Je n'aime pas les mouettes. Par jalousie. Parce que ces bateaux ailés
vivent au dessus-de la mère, la bien-aimée matrice qui engloutit chaque
noyé de larmes entre ses cuisses moites et salées comme après un coït
sans le moindre reste d'amour. Elle finit par gober des milliers de
fous, qui ont chuté ivres morts de sentiments incontrôlables dans le
trou noir de leur cœur, si rongé déjà, au moment où ils ont découvert
leur existence. L'eau salée, douce et vicieuse les caresse de ses
habitants, si réconfortants : des algues, des petits poissons qui
tourbillonnent autour, quelques oursins qui chatouillent gentiment les
chevilles, des étoiles de mer qui font croire au ciel déjà tué à cause
des yeux pleins de sel, morts eux aussi.
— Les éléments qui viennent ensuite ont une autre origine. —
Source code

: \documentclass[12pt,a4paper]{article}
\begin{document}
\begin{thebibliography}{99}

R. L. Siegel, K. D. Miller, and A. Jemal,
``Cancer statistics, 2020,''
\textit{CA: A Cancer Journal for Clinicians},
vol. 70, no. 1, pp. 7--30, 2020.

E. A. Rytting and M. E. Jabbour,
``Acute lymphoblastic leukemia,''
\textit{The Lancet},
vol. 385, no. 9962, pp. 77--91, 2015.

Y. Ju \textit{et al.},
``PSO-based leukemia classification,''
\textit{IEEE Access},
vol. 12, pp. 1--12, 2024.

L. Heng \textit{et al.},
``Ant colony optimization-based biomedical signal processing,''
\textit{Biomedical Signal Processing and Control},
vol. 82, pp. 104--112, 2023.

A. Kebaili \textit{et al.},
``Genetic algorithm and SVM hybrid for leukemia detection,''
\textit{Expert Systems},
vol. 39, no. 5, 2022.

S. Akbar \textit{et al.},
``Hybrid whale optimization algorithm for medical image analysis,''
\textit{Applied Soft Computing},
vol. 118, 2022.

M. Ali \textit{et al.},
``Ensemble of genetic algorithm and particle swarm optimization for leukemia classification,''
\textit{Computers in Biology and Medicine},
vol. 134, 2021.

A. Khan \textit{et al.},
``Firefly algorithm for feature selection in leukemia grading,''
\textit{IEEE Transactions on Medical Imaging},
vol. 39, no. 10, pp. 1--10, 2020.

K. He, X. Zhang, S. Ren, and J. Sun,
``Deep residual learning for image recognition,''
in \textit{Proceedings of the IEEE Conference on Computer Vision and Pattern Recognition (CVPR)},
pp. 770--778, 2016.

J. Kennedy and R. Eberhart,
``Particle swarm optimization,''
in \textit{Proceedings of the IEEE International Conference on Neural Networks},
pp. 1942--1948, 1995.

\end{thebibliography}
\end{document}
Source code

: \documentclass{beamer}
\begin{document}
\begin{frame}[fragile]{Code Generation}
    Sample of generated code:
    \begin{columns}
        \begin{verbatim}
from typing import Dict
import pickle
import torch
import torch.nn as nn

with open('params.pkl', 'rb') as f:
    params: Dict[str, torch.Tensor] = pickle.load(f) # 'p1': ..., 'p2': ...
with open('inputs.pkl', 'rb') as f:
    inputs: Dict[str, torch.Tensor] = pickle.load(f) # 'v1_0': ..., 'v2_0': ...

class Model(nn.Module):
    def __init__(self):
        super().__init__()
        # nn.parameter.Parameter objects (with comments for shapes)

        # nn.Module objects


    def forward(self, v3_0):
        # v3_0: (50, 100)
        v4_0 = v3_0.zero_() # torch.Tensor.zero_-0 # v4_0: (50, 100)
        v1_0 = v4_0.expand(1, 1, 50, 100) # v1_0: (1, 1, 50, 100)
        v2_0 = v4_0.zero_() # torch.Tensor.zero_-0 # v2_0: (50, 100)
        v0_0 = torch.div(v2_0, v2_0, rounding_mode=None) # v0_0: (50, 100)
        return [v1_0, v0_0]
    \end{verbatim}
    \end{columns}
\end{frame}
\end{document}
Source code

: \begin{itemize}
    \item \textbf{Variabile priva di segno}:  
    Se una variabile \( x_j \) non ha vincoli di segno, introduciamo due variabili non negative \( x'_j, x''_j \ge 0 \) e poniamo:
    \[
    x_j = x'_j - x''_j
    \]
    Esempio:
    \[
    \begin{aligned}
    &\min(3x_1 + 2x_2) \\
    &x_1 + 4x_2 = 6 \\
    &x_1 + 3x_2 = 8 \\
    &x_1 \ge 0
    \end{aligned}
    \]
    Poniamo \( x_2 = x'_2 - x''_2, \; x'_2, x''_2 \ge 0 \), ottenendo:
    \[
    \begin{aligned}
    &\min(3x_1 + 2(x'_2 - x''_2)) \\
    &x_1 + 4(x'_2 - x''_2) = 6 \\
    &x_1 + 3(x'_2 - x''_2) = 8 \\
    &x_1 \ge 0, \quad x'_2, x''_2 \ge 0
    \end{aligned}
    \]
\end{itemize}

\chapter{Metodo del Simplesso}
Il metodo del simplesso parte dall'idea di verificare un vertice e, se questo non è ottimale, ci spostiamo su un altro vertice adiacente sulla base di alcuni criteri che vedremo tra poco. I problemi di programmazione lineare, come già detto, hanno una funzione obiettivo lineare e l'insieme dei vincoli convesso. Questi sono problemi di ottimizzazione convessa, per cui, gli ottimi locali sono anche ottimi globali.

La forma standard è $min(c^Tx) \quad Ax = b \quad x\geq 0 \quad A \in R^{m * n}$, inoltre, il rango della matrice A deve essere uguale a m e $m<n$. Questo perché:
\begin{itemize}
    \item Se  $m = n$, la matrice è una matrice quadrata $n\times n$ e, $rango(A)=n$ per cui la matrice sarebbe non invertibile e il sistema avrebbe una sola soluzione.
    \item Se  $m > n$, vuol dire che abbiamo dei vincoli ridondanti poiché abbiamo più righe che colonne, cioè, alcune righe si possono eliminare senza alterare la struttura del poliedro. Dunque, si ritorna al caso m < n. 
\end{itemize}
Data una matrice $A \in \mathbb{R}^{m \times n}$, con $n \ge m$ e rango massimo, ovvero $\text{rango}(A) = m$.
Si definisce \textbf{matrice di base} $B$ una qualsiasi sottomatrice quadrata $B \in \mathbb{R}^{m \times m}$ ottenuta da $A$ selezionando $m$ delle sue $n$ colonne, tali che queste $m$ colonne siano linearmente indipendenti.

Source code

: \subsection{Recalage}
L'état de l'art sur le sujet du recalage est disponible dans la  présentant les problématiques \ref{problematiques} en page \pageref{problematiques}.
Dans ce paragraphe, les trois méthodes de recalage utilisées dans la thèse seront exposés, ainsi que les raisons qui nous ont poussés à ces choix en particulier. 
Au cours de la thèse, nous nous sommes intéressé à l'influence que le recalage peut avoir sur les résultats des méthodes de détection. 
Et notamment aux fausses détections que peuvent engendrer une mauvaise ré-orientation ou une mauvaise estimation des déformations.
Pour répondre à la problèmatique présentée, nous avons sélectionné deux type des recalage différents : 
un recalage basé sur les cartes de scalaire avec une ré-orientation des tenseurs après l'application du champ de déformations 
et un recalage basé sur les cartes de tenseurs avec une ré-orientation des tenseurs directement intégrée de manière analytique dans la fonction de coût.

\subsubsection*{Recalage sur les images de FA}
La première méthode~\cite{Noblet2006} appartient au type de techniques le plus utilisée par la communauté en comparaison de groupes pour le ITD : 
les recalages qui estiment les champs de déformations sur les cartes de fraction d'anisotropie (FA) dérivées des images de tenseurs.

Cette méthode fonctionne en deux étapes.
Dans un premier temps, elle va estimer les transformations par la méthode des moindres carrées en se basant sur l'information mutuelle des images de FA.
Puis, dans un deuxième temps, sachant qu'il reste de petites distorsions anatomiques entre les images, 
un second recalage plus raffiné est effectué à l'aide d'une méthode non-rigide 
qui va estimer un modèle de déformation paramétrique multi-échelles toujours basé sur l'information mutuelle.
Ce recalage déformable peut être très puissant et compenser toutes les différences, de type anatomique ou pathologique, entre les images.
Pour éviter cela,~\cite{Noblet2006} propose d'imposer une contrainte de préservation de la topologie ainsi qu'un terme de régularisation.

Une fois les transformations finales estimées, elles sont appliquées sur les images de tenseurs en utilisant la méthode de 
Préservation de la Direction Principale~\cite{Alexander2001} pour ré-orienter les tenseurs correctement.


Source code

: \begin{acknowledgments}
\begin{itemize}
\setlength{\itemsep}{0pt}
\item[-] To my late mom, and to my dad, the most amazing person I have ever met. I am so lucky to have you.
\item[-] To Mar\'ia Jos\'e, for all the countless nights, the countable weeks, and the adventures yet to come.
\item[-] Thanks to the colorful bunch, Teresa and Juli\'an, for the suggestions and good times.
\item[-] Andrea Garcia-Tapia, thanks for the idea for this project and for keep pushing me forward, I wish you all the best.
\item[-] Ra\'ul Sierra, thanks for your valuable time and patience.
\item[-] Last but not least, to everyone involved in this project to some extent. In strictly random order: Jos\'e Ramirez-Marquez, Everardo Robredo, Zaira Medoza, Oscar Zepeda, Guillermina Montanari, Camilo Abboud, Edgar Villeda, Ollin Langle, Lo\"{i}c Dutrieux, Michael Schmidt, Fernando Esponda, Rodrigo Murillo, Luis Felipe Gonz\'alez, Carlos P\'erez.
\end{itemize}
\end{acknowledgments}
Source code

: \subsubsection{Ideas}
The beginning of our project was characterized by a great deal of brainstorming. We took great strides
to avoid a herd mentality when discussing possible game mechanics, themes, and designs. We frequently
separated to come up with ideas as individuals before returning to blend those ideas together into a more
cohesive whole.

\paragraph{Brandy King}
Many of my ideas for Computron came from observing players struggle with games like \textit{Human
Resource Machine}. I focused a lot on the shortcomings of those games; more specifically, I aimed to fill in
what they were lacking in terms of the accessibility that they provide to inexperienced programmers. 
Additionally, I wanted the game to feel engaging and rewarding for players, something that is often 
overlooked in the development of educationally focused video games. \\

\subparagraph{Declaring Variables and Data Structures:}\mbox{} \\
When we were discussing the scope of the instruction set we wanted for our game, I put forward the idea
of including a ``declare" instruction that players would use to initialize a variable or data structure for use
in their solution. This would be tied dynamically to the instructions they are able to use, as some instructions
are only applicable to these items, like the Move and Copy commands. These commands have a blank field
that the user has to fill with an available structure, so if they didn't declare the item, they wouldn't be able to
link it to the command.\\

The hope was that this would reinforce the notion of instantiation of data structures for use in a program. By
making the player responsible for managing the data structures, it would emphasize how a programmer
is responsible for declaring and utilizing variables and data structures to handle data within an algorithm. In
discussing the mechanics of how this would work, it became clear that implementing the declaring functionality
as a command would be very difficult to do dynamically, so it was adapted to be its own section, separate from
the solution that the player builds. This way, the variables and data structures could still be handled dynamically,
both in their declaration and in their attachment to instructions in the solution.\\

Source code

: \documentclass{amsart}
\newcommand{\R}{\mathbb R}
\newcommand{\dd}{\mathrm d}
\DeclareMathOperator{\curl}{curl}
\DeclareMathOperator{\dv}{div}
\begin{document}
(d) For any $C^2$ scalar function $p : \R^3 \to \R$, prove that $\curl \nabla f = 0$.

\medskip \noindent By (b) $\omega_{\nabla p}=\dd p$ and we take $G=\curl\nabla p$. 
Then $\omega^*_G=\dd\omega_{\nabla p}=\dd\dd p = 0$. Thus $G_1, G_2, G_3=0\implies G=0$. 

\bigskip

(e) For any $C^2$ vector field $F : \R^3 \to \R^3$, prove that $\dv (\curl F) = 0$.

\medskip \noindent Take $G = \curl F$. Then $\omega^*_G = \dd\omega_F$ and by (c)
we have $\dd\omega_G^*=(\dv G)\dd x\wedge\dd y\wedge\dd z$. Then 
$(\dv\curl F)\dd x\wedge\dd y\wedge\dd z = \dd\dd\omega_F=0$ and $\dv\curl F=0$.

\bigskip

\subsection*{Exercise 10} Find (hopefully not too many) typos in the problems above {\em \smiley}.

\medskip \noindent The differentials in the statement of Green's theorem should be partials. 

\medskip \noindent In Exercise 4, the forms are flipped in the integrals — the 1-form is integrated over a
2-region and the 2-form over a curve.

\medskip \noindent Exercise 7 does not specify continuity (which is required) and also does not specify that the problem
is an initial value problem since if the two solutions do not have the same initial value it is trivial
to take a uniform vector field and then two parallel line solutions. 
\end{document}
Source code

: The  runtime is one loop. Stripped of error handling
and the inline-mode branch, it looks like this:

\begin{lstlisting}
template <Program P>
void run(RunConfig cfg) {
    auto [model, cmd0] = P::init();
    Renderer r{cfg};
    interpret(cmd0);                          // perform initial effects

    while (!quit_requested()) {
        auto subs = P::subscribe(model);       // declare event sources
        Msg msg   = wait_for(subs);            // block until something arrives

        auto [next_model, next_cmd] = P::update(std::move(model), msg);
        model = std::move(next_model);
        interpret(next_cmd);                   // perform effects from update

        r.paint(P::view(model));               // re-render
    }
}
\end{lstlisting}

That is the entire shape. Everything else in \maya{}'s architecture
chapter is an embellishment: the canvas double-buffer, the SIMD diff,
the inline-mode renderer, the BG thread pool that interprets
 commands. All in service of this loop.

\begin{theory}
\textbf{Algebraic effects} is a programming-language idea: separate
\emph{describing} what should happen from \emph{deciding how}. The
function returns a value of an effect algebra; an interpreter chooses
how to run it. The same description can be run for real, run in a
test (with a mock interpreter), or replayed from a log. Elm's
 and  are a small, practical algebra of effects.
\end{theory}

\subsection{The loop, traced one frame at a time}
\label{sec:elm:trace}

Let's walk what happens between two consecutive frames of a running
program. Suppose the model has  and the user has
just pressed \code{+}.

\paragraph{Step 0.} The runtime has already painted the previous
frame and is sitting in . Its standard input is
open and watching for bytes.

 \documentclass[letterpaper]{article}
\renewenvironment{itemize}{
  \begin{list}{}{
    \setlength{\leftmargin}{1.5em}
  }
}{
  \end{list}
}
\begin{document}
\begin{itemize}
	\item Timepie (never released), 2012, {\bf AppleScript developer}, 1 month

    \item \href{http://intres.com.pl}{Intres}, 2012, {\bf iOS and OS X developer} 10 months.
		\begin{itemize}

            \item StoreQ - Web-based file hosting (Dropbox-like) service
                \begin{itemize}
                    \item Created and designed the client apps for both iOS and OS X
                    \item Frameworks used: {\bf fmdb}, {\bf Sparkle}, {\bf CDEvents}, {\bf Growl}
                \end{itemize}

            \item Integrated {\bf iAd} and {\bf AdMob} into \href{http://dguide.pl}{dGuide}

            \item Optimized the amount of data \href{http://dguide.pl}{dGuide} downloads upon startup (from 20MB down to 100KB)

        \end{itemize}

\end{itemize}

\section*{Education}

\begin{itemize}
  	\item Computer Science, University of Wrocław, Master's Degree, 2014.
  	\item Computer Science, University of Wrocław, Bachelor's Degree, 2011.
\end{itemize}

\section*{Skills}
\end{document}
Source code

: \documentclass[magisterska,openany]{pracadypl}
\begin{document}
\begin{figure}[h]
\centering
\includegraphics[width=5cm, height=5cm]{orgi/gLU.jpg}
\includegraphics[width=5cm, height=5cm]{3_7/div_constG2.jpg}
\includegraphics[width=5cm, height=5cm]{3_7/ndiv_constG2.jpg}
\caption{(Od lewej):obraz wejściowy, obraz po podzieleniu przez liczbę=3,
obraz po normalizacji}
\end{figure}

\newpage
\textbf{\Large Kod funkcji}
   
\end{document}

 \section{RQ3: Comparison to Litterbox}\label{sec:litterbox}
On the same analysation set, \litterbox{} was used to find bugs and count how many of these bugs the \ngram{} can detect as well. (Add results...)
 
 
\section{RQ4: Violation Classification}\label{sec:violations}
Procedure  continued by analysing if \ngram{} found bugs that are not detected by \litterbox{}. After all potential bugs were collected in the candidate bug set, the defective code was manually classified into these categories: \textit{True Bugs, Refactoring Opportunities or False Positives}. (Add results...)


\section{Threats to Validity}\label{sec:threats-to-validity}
Les noyés vivent ainsi dans la
pénombre de la lave bleue, noire, gisante dans les intestins, le sexe,
les oreilles, entre les orteils, jusqu'à ce qu'elle s'infiltre enfin
dans la tête puis descende dans le cou, passe derrière les clavicules et
atteigne enfin notre petit moteur, qui freinera alors doucement sa
cadence pour ne faire qu'un avec les vagues. Et des années, des
centaines d'années plus tard il ne restera du noyé que quelques bouts de
marbre vivant, qui sera rejeté, par une forte tempête sur la plage. Les
mouettes, elles, sont au-dessus de tout ça.
Voilà, maintenant tu connais la véritable nature d'un coquillage.
Voilà, maintenant tu connais la véritable nature d'un coquillage.